- [Work request] Determine how many lines in the material hold the string "euismod", then reply with that number only.

- [Data for this task]

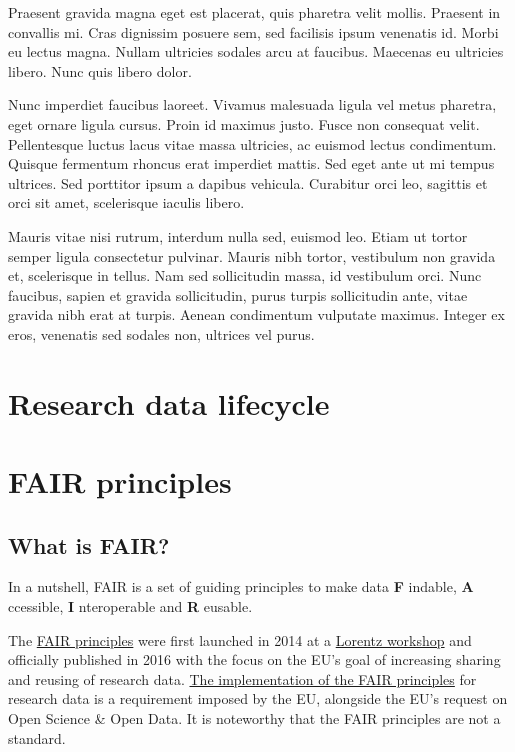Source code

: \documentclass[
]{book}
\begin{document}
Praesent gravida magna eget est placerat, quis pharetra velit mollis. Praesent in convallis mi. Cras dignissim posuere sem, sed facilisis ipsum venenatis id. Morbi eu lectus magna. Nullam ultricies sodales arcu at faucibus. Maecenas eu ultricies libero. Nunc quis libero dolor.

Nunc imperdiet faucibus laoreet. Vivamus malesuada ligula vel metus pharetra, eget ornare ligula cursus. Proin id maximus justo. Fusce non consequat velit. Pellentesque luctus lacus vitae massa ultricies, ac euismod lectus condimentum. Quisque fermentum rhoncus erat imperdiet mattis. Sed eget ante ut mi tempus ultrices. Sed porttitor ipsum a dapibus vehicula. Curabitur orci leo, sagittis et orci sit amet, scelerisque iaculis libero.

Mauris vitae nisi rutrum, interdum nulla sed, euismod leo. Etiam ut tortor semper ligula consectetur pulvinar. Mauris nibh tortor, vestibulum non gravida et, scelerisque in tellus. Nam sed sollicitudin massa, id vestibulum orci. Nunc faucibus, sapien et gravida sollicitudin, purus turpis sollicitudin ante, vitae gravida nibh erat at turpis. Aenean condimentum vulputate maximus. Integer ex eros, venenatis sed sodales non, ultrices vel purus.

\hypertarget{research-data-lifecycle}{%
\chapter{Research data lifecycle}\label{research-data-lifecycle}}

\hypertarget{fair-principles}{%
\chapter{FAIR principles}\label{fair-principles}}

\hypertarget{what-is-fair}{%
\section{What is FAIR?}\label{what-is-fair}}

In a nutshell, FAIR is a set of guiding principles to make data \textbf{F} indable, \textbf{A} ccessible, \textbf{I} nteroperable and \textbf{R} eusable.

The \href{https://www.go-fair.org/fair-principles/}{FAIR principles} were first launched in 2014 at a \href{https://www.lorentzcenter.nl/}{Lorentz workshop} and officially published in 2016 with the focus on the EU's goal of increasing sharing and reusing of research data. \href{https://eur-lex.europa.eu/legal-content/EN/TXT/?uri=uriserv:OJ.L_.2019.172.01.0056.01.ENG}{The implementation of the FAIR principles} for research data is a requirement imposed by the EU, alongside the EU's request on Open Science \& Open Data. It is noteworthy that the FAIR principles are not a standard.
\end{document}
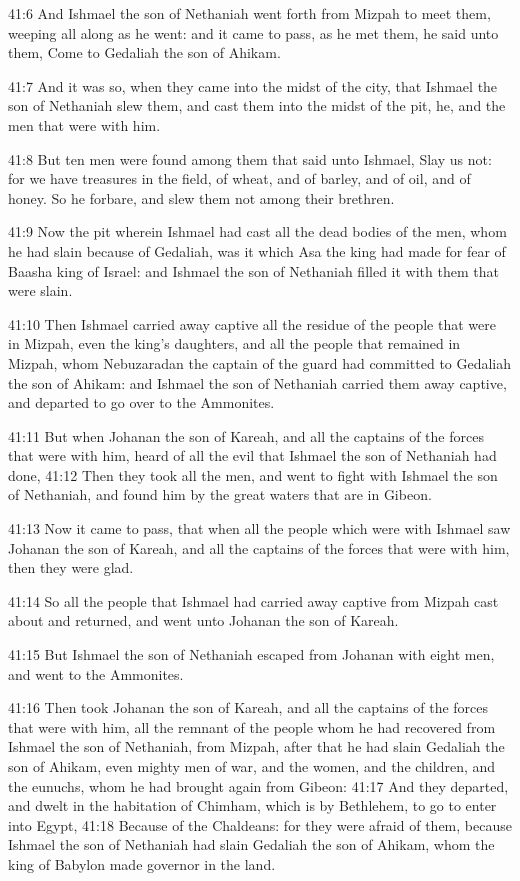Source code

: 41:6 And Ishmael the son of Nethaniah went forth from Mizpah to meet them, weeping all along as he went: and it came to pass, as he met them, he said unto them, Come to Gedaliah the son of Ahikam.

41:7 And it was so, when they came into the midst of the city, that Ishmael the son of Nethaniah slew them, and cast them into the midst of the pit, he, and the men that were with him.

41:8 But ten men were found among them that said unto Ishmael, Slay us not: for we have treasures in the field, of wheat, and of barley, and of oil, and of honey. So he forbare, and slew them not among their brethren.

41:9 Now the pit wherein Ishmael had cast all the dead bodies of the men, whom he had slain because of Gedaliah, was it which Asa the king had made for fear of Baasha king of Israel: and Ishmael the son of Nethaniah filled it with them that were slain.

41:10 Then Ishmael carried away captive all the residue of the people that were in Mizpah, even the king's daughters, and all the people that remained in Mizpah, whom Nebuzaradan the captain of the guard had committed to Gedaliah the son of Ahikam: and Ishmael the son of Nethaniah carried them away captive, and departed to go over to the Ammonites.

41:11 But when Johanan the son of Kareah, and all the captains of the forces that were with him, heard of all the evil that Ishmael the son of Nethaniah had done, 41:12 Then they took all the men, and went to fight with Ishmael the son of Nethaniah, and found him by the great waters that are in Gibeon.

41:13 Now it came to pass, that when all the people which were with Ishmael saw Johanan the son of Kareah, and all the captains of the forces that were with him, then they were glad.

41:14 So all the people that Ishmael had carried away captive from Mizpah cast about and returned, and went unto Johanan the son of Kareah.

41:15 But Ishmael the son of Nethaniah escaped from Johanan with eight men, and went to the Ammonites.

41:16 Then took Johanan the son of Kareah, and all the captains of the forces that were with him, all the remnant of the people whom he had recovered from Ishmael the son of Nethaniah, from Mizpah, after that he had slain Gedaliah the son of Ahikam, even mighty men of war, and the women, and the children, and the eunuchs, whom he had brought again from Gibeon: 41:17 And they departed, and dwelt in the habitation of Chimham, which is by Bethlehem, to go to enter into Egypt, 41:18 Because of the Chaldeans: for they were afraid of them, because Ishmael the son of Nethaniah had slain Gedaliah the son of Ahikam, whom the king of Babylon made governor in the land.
* * *
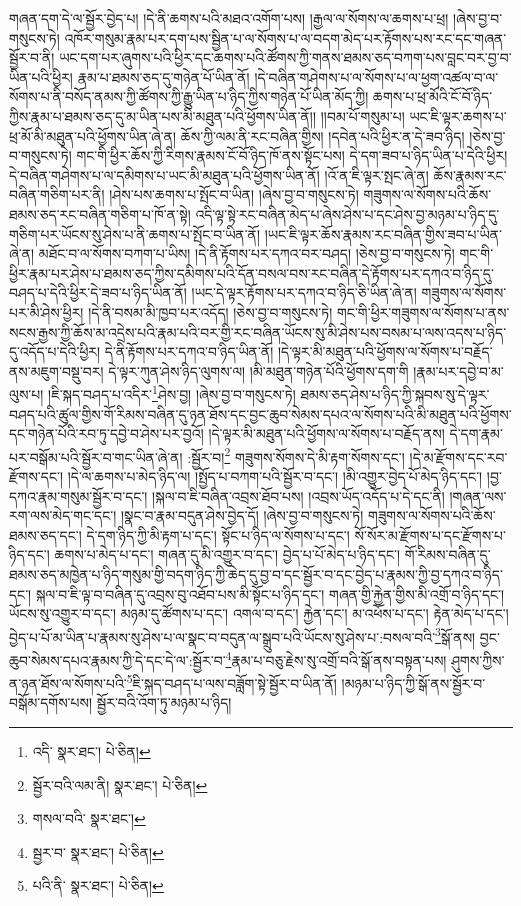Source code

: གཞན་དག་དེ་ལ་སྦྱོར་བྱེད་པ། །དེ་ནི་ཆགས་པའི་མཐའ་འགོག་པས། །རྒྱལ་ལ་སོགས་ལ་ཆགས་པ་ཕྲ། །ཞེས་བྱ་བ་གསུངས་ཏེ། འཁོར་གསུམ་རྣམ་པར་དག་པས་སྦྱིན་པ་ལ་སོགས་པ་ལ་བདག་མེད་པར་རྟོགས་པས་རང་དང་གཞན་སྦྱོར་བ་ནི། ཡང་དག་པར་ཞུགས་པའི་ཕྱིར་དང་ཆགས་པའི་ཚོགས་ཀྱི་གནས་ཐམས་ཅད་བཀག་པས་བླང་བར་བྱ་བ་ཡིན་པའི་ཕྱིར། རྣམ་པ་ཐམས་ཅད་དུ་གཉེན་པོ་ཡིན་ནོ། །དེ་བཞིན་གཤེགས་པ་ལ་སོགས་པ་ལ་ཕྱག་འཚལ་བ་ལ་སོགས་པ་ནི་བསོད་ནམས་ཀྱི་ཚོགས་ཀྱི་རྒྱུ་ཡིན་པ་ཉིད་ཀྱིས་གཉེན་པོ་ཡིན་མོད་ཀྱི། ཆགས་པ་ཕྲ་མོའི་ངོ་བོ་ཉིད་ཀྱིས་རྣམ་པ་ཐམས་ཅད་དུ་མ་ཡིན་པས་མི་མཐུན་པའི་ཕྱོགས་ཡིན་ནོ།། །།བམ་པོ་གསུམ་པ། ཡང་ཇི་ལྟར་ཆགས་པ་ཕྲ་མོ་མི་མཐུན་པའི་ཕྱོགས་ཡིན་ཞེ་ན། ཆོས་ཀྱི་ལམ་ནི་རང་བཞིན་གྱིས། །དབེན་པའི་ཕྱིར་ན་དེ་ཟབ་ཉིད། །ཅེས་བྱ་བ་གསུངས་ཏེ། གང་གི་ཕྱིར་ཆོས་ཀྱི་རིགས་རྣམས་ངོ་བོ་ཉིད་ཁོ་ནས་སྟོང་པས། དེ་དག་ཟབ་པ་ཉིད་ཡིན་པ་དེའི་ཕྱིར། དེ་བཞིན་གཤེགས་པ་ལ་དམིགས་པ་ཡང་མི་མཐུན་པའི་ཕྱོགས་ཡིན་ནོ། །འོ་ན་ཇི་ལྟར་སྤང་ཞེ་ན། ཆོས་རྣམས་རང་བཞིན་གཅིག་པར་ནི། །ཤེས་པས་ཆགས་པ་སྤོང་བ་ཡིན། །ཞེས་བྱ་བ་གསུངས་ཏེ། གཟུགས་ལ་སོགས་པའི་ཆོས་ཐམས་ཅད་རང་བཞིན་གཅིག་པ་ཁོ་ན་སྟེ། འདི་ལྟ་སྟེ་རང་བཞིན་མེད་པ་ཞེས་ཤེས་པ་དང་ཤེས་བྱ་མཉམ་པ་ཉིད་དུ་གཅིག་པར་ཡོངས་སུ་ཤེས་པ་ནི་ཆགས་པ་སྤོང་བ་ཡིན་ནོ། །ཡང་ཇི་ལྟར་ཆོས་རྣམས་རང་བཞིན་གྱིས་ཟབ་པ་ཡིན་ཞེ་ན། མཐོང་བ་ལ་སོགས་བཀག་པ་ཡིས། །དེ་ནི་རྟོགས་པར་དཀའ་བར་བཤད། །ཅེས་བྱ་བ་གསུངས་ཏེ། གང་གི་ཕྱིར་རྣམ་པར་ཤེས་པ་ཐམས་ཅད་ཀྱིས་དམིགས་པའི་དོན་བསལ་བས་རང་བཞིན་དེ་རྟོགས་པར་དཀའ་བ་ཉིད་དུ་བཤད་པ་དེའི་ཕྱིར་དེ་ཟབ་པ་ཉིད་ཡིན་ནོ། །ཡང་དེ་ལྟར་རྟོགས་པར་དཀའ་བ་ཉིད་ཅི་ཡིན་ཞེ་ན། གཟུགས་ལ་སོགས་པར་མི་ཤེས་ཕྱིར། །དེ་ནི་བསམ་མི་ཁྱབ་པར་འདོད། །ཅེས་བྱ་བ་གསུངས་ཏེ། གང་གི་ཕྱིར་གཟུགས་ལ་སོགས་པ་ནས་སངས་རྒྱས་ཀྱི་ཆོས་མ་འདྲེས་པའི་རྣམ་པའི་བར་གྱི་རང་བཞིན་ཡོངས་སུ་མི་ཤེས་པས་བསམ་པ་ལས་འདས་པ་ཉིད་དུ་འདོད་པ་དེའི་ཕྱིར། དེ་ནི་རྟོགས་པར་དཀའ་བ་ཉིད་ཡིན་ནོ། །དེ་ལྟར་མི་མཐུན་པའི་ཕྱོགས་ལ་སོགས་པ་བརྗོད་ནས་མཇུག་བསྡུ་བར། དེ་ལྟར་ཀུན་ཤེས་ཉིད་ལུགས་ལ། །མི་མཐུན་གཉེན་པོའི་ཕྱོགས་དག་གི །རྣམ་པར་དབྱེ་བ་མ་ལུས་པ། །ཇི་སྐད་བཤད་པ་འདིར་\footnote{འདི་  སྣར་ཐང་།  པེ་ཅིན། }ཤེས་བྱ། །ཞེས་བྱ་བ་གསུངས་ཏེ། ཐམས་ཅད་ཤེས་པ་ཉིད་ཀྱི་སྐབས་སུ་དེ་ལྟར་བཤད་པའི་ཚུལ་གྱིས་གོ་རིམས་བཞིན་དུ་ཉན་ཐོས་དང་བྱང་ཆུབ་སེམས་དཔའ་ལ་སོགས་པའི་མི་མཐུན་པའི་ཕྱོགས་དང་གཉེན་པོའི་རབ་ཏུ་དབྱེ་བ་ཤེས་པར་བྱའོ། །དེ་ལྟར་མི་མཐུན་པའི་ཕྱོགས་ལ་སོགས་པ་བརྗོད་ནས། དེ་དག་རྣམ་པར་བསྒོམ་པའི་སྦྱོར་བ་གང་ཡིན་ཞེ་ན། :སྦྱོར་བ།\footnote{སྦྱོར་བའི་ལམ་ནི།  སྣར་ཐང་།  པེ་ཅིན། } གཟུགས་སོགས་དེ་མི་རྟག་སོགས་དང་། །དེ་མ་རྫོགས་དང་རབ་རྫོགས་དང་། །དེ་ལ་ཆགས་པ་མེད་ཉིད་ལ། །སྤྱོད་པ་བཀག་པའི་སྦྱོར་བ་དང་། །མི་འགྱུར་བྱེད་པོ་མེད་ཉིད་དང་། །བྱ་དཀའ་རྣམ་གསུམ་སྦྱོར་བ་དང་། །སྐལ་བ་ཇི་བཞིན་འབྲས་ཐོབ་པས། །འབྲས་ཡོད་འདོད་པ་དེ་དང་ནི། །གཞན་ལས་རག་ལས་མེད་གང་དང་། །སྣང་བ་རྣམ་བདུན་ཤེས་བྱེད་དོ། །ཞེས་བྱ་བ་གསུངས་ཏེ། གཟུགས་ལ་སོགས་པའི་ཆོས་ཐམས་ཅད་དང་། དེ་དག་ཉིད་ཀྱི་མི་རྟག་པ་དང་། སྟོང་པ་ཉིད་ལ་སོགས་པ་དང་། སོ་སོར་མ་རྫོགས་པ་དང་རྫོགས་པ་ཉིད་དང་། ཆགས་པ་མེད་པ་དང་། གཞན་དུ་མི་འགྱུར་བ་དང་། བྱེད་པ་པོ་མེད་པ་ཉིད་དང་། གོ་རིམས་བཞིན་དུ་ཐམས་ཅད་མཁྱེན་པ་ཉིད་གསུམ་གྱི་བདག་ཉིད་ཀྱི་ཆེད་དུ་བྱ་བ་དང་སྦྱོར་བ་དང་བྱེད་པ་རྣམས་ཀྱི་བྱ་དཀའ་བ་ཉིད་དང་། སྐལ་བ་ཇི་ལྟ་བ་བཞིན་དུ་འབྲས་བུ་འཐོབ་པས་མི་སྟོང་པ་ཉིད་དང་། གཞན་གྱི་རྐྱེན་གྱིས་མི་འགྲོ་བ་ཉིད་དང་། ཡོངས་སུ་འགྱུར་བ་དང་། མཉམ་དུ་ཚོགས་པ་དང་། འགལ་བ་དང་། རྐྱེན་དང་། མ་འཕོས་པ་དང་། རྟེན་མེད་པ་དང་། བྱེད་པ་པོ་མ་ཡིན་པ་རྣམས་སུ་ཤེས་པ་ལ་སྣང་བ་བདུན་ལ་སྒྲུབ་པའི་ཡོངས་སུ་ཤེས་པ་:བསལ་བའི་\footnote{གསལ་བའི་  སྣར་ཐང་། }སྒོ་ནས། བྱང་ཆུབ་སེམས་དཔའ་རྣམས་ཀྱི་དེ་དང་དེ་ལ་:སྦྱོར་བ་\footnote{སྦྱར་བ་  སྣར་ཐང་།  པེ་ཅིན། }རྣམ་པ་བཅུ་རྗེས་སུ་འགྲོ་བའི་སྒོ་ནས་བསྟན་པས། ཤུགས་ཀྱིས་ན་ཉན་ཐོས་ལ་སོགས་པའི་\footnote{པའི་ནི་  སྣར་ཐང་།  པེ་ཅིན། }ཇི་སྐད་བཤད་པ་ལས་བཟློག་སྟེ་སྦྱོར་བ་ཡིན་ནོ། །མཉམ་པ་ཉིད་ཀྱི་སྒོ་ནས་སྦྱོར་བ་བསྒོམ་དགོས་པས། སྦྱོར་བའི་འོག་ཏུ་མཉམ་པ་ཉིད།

- [Response to the exercise] 2